Here's how the Supreme Court is 'keeping foreign money' out of US politics — even after Citizens United: law professor

Although the MAGA movement has promoted intense hyper-nationalism and former President Donald Trump once chastised former Florida Gov. Jeb Bush for speaking Spanish on the campaign trail, the pro-Trump Great America PAC was fined by the Federal Election Commission earlier this month for soliciting foreign contributions. And according to Talking Points Memo's Ciara Torres-Spelliscy, the U.S. Supreme Court "appears" to be on the side of those who want to keep foreign money out of U.S. politics.

"Massachusetts is trying to limit foreign corporate political spending in is its elections through new legislation, and the U.S. Supreme Court, it appears, is actually on their side," Torres-Spelliscy, a law professor at Stetson University, reports. "This may come as a surprise: The Roberts Court has repeatedly opened the doors to more money in politics. And Justice (Samuel) Alito famously disagreed with President (Barack) Obama who, during the 2010 state of the union, scolded the justices to their face about their ruling in Citizens United."

Obama, a major critic of the U.S. Supreme Court's 2010 decision in Citizens United v. Federal Election Commission, said, "I don't think American elections should be bankrolled by America's most powerful interests —or worse, by foreign entities."

Torres-Spelliscy explains, "Foreign nationals, the human kind, have long been barred from spending in U.S. elections under 52 U.S.C. § 30121. That is why election law experts had their hair on fire about the question of Russian interference (in) the 2016 election. And even the Roberts Supreme Court, in a case called Bluman v.
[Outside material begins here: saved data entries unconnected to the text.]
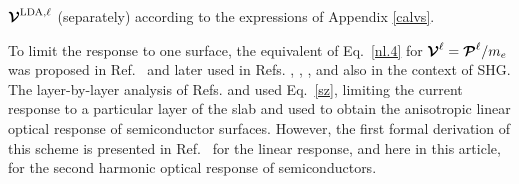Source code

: \documentclass[floatfix,prb,aps,superscriptaddress,11pt,preprint,letterpaper]{revtex4}
\begin{document}
$\boldsymbol{\mathcal{\cal V}}^{\mathrm{LDA},\ell}$ (separately)
according to the expressions of
Appendix \ref{calvs}.

To limit the response to one surface, the equivalent of Eq.~\eqref{nl.4} 
for $\boldsymbol{\mathcal{\cal V}}^\ell=\boldsymbol{\mathcal{\cal P}}^\ell/m_e$ was proposed in 
Ref.~ and later used in Refs.
,
,
,
 and  
also in the context of SHG. 
The layer-by-layer analysis of Refs.  
and  used Eq.~\eqref{sz}, 
limiting the current response
to a particular layer of the slab and used to obtain the
anisotropic linear optical response of semiconductor surfaces.
However, the first formal derivation of this scheme is presented in
Ref.~ for the linear response, and here in this 
article, for the second harmonic optical response of semiconductors.
\end{document}
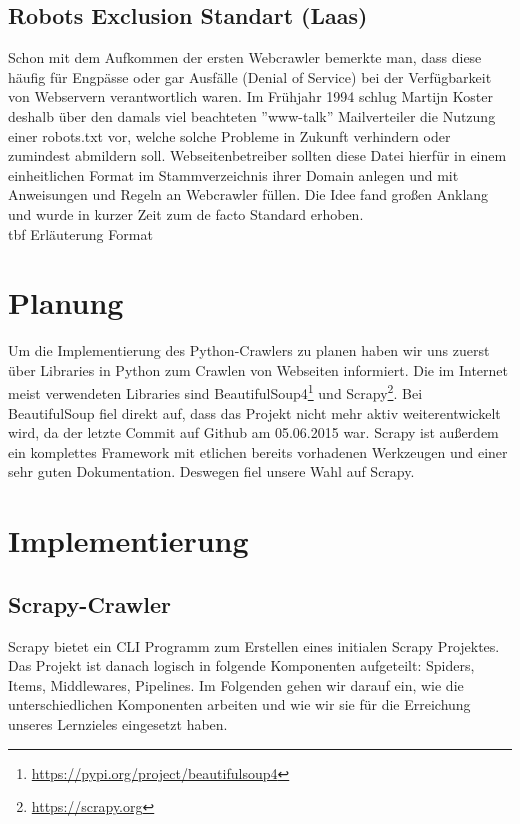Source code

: \documentclass[chapterprefix=false, 12pt, a4paper, oneside, parskip=half, listof=totoc, bibliography=totoc, numbers=noendperiod]{scrbook}
\begin{document}
\section{Robots Exclusion Standart (Laas)}
Schon mit dem Aufkommen der ersten Webcrawler bemerkte man, dass diese häufig für Engpässe oder gar Ausfälle (Denial of Service) bei der Verfügbarkeit von Webservern verantwortlich waren. Im Frühjahr 1994 schlug Martijn Koster deshalb über den damals viel beachteten ''www-talk'' Mailverteiler die Nutzung einer robots.txt vor, welche solche Probleme in Zukunft verhindern oder zumindest abmildern soll. Webseitenbetreiber sollten diese Datei hierfür in einem einheitlichen Format im Stammverzeichnis ihrer Domain anlegen und mit Anweisungen und Regeln an Webcrawler füllen. Die Idee fand großen Anklang und wurde in kurzer Zeit zum de facto Standard erhoben.\\
tbf Erläuterung Format

    \chapter{Planung}

    Um die Implementierung des Python-Crawlers zu planen haben wir uns zuerst über Libraries in Python zum Crawlen von Webseiten
    informiert. Die im Internet meist verwendeten Libraries sind BeautifulSoup4\footnote{\url{https://pypi.org/project/beautifulsoup4}}
    und Scrapy\footnote{\url{https://scrapy.org}}. Bei BeautifulSoup fiel direkt auf, dass das Projekt nicht mehr aktiv weiterentwickelt wird,
    da der letzte Commit auf Github am 05.06.2015 war. Scrapy ist außerdem ein komplettes Framework mit etlichen bereits vorhadenen
    Werkzeugen und einer sehr guten Dokumentation. Deswegen fiel unsere Wahl auf Scrapy.

	\chapter{Implementierung}

    \section{Scrapy-Crawler}

    Scrapy bietet ein CLI Programm zum Erstellen eines initialen Scrapy Projektes.
    Das Projekt ist danach logisch in folgende Komponenten aufgeteilt: Spiders, Items, Middlewares, Pipelines.
    Im Folgenden gehen wir darauf ein, wie die unterschiedlichen Komponenten arbeiten und wie wir sie für die
    Erreichung unseres Lernzieles eingesetzt haben.
\end{document}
FEC, upheld the constitutionality of the ban on foreign nationals' spending money in American elections. But the law has been as clear as mud between 2010's Citizens United and 2020's Open Society II about whether that foreign ban naturally applied to foreign corporations as well as humans."

The reporter adds, "In two cases, the State of California and the FEC took the position that the foreign ban did apply to foreign corporations."
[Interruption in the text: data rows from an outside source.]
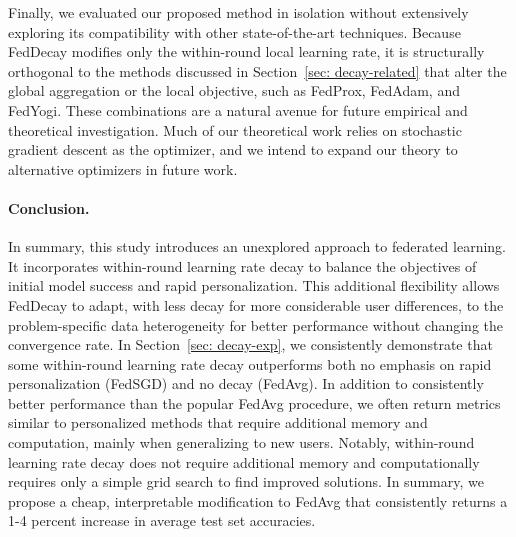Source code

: Finally, we evaluated our proposed method in isolation without extensively exploring its compatibility with other state-of-the-art techniques.
Because FedDecay modifies only the within-round local learning rate, it is structurally orthogonal to the methods discussed in Section~\ref{sec: decay-related} that alter the global aggregation or the local objective, such as FedProx, FedAdam, and FedYogi.
These combinations are a natural avenue for future empirical and theoretical investigation.
Much of our theoretical work relies on stochastic gradient descent as the optimizer, and we intend to expand our theory to alternative optimizers in future work.

\paragraph{Conclusion.}
In summary, this study introduces an unexplored approach to federated learning. It incorporates within-round learning rate decay to balance the objectives of initial model success and rapid personalization.
This additional flexibility allows FedDecay to adapt, with less decay for more considerable user differences, to the problem-specific data heterogeneity for better performance without changing the convergence rate.
In Section~\ref{sec: decay-exp}, we consistently demonstrate that some within-round learning rate decay outperforms both no emphasis on rapid personalization (FedSGD) and no decay (FedAvg).
In addition to consistently better performance than the popular FedAvg procedure, we often return metrics similar to personalized methods that require additional memory and computation, mainly when generalizing to new users.
Notably, within-round learning rate decay does not require additional memory and computationally requires only a simple grid search to find improved solutions.
In summary, we propose a cheap, interpretable modification to FedAvg that consistently returns a 1-4 percent increase in average test set accuracies.
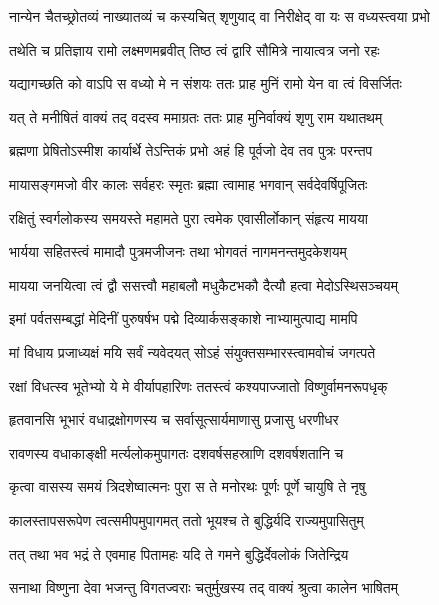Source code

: \twolineshloka
{नान्येन चैतच्छ्रोतव्यं नाख्यातव्यं च कस्यचित्}
{शृणुयाद् वा निरीक्षेद् वा यः स वध्यस्त्वया प्रभो} %

\twolineshloka
{तथेति च प्रतिज्ञाय रामो लक्ष्मणमब्रवीत्}
{तिष्ठ त्वं द्वारि सौमित्रे नायात्वत्र जनो रहः} %

\twolineshloka
{यद्यागच्छति को वाऽपि स वध्यो मे न संशयः}
{ततः प्राह मुनिं रामो येन वा त्वं विसर्जितः} %

\twolineshloka
{यत् ते मनीषितं वाक्यं तद् वदस्व ममाग्रतः}
{ततः प्राह मुनिर्वाक्यं शृणु राम यथातथम्} %

\twolineshloka
{ब्रह्मणा प्रेषितोऽस्मीश कार्यार्थे तेऽन्तिकं प्रभो}
{अहं हि पूर्वजो देव तव पुत्रः परन्तप} %

\twolineshloka
{मायासङ्गमजो वीर कालः सर्वहरः स्मृतः}
{ब्रह्मा त्वामाह भगवान् सर्वदेवर्षिपूजितः} %

\twolineshloka
{रक्षितुं स्वर्गलोकस्य समयस्ते महामते}
{पुरा त्वमेक एवासीर्लोकान् संहृत्य मायया} %

\twolineshloka
{भार्यया सहितस्त्वं मामादौ पुत्रमजीजनः}
{तथा भोगवतं नागमनन्तमुदकेशयम्} %

\twolineshloka
{मायया जनयित्वा त्वं द्वौ ससत्त्वौ महाबलौ}
{मधुकैटभकौ दैत्यौ हत्वा मेदोऽस्थिसञ्चयम्} %

\twolineshloka
{इमां पर्वतसम्बद्धां मेदिनीं पुरुषर्षभ}
{पद्मे दिव्यार्कसङ्काशे नाभ्यामुत्पाद्य मामपि} %

\twolineshloka
{मां विधाय प्रजाध्यक्षं मयि सर्वं न्यवेदयत्}
{सोऽहं संयुक्तसम्भारस्त्वामवोचं जगत्पते} %

\twolineshloka
{रक्षां विधत्स्व भूतेभ्यो ये मे वीर्यापहारिणः}
{ततस्त्वं कश्यपाज्जातो विष्णुर्वामनरूपधृक्} %

\twolineshloka
{हृतवानसि भूभारं वधाद्रक्षोगणस्य च}
{सर्वासूत्सार्यमाणासु प्रजासु धरणीधर} %

\twolineshloka
{रावणस्य वधाकाङ्क्षी मर्त्यलोकमुपागतः}
{दशवर्षसहस्राणि दशवर्षशतानि च} %

\twolineshloka
{कृत्वा वासस्य समयं त्रिदशेष्वात्मनः पुरा}
{स ते मनोरथः पूर्णः पूर्णे चायुषि ते नृषु} %

\twolineshloka
{कालस्तापसरूपेण त्वत्समीपमुपागमत्}
{ततो भूयश्च ते बुद्धिर्यदि राज्यमुपासितुम्} %

\twolineshloka
{तत् तथा भव भद्रं ते एवमाह पितामहः}
{यदि ते गमने बुद्धिर्देवलोकं जितेन्द्रिय} %

\twolineshloka
{सनाथा विष्णुना देवा भजन्तु विगतज्वराः}
{चतुर्मुखस्य तद् वाक्यं श्रुत्वा कालेन भाषितम्} %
Torres-Spelliscy elaborates on why the U.S. Supreme Court's 2020 ruling in Agency For International Development v. Alliance For Open Society International is important.
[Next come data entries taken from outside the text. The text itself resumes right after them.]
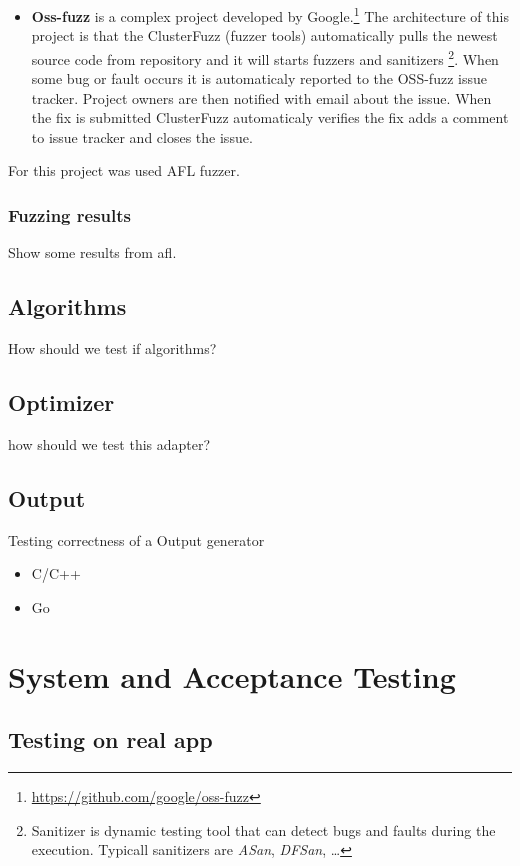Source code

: \begin{itemize}
	\item \textbf{Oss-fuzz} is a complex project developed by Google.\footnote{\url{https://github.com/google/oss-fuzz}}
	The architecture of this project is that the ClusterFuzz (fuzzer tools) automatically pulls the newest source code
	from repository and it will starts fuzzers and sanitizers
	\footnote{Sanitizer is dynamic testing tool that can detect bugs and faults during the execution. Typicall sanitizers are \textit{ASan}, \textit{DFSan}, \ldots}.
	When some bug or fault occurs it is automaticaly reported to the OSS-fuzz issue tracker.
	Project owners are then notified with email about the issue.
	When the fix is submitted ClusterFuzz automaticaly verifies the fix adds a comment to issue tracker and closes the issue.

\end{itemize}

For this project was used AFL fuzzer. 

\subsubsection{Fuzzing results}
Show some results from afl.

\subsection{Algorithms}
How should we test if algorithms?

\subsection{Optimizer}
how should we test this adapter?

\subsection{Output}
Testing correctness of a Output generator
\begin{itemize}
	\item{C/C++}
	\item{Go}
\end{itemize}

\section{System and Acceptance Testing}
\subsection{Testing on real app}
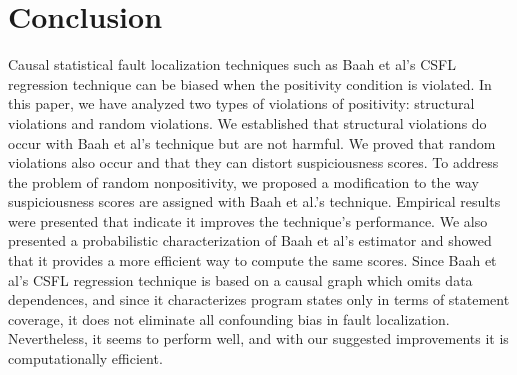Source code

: \section{Conclusion}
Causal statistical fault localization techniques such as Baah et al’s CSFL regression technique can be biased when the positivity condition is violated.  In this paper, we have analyzed two types of violations of positivity: structural violations and random violations. We established that structural violations do occur with Baah et al’s technique but are not harmful.  We proved that random violations also occur and that they can distort suspiciousness scores.  To address the problem of random nonpositivity, we proposed a modification to the way suspiciousness scores are assigned with Baah et al.’s technique.  Empirical results were presented that indicate it improves the technique’s performance. We also presented a probabilistic characterization of Baah et al’s estimator and showed that it provides a more efficient way to compute the same scores. Since Baah et al’s CSFL regression technique is based on a causal graph which omits data dependences, and since it characterizes program states only in terms of statement coverage, it does not eliminate all confounding bias in fault localization.  Nevertheless, it seems to perform well, and with our suggested improvements it is computationally efficient.










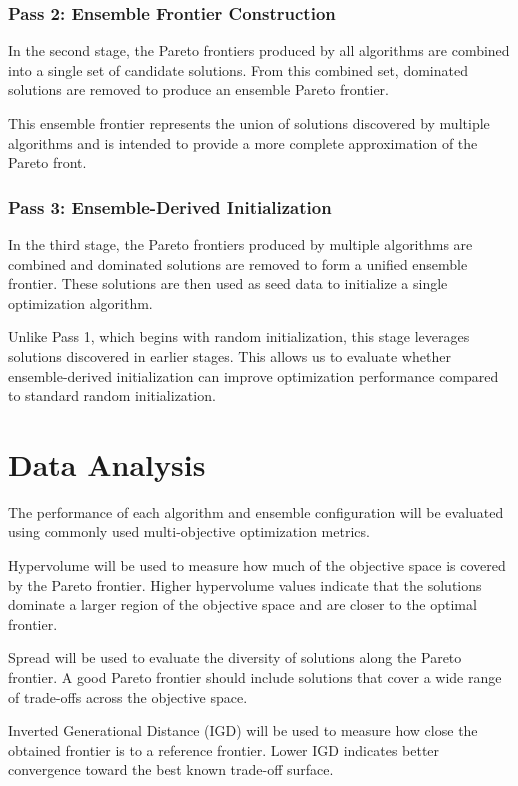 \documentclass[sigconf,authorversion,nonacm]{acmart}
\begin{document}
\subsubsection{Pass 2: Ensemble Frontier Construction}

In the second stage, the Pareto frontiers produced by all algorithms 
are combined into a single set of candidate solutions. From this combined 
set, dominated solutions are removed to produce an ensemble Pareto frontier.

This ensemble frontier represents the union of solutions discovered 
by multiple algorithms and is intended to provide a more complete 
approximation of the Pareto front.

\subsubsection{Pass 3: Ensemble-Derived Initialization}

In the third stage, the Pareto frontiers produced by multiple algorithms 
are combined and dominated solutions are removed to form a unified 
ensemble frontier. These solutions are then used as seed data to 
initialize a single optimization algorithm.

Unlike Pass 1, which begins with random initialization, this stage 
leverages solutions discovered in earlier stages. This allows us to 
evaluate whether ensemble-derived initialization can improve 
optimization performance compared to standard random initialization.

\section{Data Analysis}

The performance of each algorithm and ensemble configuration will be 
evaluated using commonly used multi-objective optimization metrics.

Hypervolume will be used to measure how much of the objective space is 
covered by the Pareto frontier. Higher hypervolume values indicate that 
the solutions dominate a larger region of the objective space and are 
closer to the optimal frontier.

Spread will be used to evaluate the diversity of solutions along the 
Pareto frontier. A good Pareto frontier should include solutions that 
cover a wide range of trade-offs across the objective space.

Inverted Generational Distance (IGD) will be used to measure how close 
the obtained frontier is to a reference frontier. Lower IGD indicates 
better convergence toward the best known trade-off surface.
\end{document}
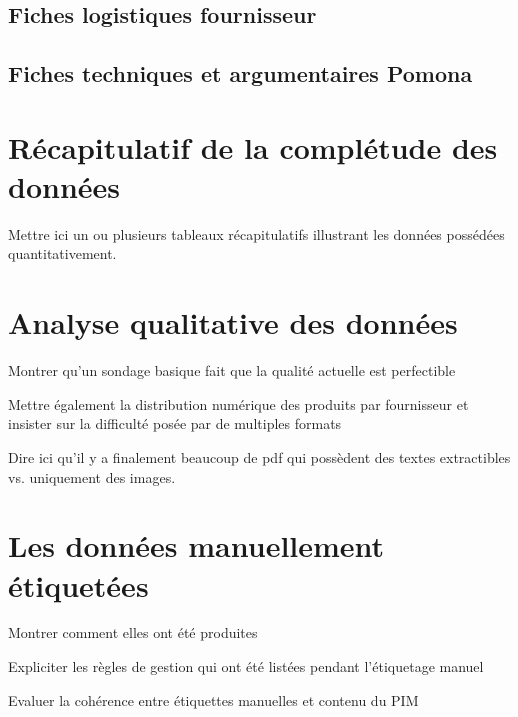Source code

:             \subsection{Fiches logistiques fournisseur}
            \subsection{Fiches techniques et argumentaires Pomona}
        \section{Récapitulatif de la complétude des données}

        Mettre ici un ou plusieurs tableaux récapitulatifs illustrant les données possédées quantitativement.

        \section{Analyse qualitative des données}
        
        Montrer qu'un sondage basique fait que la qualité actuelle est perfectible

        Mettre également la distribution numérique des produits par fournisseur et insister sur la difficulté posée par de multiples formats

        Dire ici qu'il y a finalement beaucoup de pdf qui possèdent des textes extractibles vs. uniquement des images.

        \section{Les données \og manuellement étiquetées \fg}

        Montrer comment elles ont été produites

        Expliciter les règles de gestion qui ont été listées pendant l'étiquetage manuel

        Evaluer la cohérence entre étiquettes manuelles et contenu du PIM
According to Torres-Spelliscy, "These state and local efforts to keep foreign money out have generated criticism that they would violate the First Amendment rights of corporations under Citizens United to spend money in politics. That's why the Open Society II case is so important: it indicates that foreign corporations cannot raise First Amendment objections to U.S. laws or policies. Thus, a law that bans foreign corporations from spending in U.S. elections cannot be challenged by a foreign corporation as a violation of free speech. According to Open Society II, foreign corporations have no such rights to assert. This means reforms like those in St. Petersburg, Washington State and pending in Massachusetts are on firmer constitutional ground."